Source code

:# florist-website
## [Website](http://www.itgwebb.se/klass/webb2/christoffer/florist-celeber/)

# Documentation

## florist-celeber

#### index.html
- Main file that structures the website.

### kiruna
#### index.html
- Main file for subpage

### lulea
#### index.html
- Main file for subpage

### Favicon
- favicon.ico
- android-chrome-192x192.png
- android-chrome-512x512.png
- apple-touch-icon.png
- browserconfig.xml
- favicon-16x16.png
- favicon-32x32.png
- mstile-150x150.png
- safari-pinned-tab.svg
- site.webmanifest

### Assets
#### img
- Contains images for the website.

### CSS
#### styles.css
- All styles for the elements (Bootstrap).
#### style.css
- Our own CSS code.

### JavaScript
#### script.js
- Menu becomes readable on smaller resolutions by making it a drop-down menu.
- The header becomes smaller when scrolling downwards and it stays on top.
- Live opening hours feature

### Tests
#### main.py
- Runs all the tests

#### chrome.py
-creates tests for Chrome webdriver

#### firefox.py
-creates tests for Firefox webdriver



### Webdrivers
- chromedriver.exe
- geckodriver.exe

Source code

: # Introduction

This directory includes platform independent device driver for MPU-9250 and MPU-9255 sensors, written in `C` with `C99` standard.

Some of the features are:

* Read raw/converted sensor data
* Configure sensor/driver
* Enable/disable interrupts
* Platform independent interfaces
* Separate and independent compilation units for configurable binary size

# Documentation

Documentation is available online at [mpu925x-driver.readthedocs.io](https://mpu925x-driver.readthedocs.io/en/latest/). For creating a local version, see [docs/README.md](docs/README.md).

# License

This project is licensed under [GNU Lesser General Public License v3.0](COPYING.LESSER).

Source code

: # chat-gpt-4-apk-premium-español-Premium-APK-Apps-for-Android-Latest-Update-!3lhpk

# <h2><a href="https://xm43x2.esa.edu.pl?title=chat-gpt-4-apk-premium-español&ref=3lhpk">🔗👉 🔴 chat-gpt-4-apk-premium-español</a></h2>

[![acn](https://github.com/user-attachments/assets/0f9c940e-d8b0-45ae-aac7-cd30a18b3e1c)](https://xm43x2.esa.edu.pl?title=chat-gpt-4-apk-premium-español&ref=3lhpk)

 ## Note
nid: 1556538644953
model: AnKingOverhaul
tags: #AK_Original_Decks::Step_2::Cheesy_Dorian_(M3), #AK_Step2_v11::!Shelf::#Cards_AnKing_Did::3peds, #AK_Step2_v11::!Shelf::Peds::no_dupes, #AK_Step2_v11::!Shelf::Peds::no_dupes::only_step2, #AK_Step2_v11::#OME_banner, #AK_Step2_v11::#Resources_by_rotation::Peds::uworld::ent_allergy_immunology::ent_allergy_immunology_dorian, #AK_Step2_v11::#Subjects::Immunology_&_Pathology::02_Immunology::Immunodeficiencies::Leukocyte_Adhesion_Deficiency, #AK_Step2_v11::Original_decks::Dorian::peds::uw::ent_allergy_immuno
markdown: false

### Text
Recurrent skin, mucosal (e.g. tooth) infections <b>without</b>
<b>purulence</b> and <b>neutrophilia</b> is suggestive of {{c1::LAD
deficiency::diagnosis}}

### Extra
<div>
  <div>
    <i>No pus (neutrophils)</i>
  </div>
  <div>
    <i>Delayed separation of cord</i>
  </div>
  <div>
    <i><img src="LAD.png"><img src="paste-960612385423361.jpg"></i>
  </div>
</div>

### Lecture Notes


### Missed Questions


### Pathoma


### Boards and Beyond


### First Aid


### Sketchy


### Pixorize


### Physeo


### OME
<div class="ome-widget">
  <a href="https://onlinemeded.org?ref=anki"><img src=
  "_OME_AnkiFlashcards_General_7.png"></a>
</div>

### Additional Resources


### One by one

□ □ □ □

--- Task statement ---
Could the entire listing be reproduced without any alteration?

--- Task result ---
Source code

:# florist-website
## [Website](http://www.itgwebb.se/klass/webb2/christoffer/florist-celeber/)

# Documentation

## florist-celeber

#### index.html
- Main file that structures the website.

### kiruna
#### index.html
- Main file for subpage

### lulea
#### index.html
- Main file for subpage

### Favicon
- favicon.ico
- android-chrome-192x192.png
- android-chrome-512x512.png
- apple-touch-icon.png
- browserconfig.xml
- favicon-16x16.png
- favicon-32x32.png
- mstile-150x150.png
- safari-pinned-tab.svg
- site.webmanifest

### Assets
#### img
- Contains images for the website.

### CSS
#### styles.css
- All styles for the elements (Bootstrap).
#### style.css
- Our own CSS code.

### JavaScript
#### script.js
- Menu becomes readable on smaller resolutions by making it a drop-down menu.
- The header becomes smaller when scrolling downwards and it stays on top.
- Live opening hours feature

### Tests
#### main.py
- Runs all the tests

#### chrome.py
-creates tests for Chrome webdriver

#### firefox.py
-creates tests for Firefox webdriver



### Webdrivers
- chromedriver.exe
- geckodriver.exe

Source code

: # Introduction

This directory includes platform independent device driver for MPU-9250 and MPU-9255 sensors, written in `C` with `C99` standard.

Some of the features are:

* Read raw/converted sensor data
* Configure sensor/driver
* Enable/disable interrupts
* Platform independent interfaces
* Separate and independent compilation units for configurable binary size

# Documentation

Documentation is available online at [mpu925x-driver.readthedocs.io](https://mpu925x-driver.readthedocs.io/en/latest/). For creating a local version, see [docs/README.md](docs/README.md).

# License

This project is licensed under [GNU Lesser General Public License v3.0](COPYING.LESSER).

Source code

: # chat-gpt-4-apk-premium-español-Premium-APK-Apps-for-Android-Latest-Update-!3lhpk

# <h2><a href="https://xm43x2.esa.edu.pl?title=chat-gpt-4-apk-premium-español&ref=3lhpk">🔗👉 🔴 chat-gpt-4-apk-premium-español</a></h2>

[![acn](https://github.com/user-attachments/assets/0f9c940e-d8b0-45ae-aac7-cd30a18b3e1c)](https://xm43x2.esa.edu.pl?title=chat-gpt-4-apk-premium-español&ref=3lhpk)

 ## Note
nid: 1556538644953
model: AnKingOverhaul
tags: #AK_Original_Decks::Step_2::Cheesy_Dorian_(M3), #AK_Step2_v11::!Shelf::#Cards_AnKing_Did::3peds, #AK_Step2_v11::!Shelf::Peds::no_dupes, #AK_Step2_v11::!Shelf::Peds::no_dupes::only_step2, #AK_Step2_v11::#OME_banner, #AK_Step2_v11::#Resources_by_rotation::Peds::uworld::ent_allergy_immunology::ent_allergy_immunology_dorian, #AK_Step2_v11::#Subjects::Immunology_&_Pathology::02_Immunology::Immunodeficiencies::Leukocyte_Adhesion_Deficiency, #AK_Step2_v11::Original_decks::Dorian::peds::uw::ent_allergy_immuno
markdown: false

### Text
Recurrent skin, mucosal (e.g. tooth) infections <b>without</b>
<b>purulence</b> and <b>neutrophilia</b> is suggestive of {{c1::LAD
deficiency::diagnosis}}

### Extra
<div>
  <div>
    <i>No pus (neutrophils)</i>
  </div>
  <div>
    <i>Delayed separation of cord</i>
  </div>
  <div>
    <i><img src="LAD.png"><img src="paste-960612385423361.jpg"></i>
  </div>
</div>

### Lecture Notes


### Missed Questions


### Pathoma


### Boards and Beyond


### First Aid


### Sketchy


### Pixorize


### Physeo


### OME
<div class="ome-widget">
  <a href="https://onlinemeded.org?ref=anki"><img src=
  "_OME_AnkiFlashcards_General_7.png"></a>
</div>

### Additional Resources


### One by one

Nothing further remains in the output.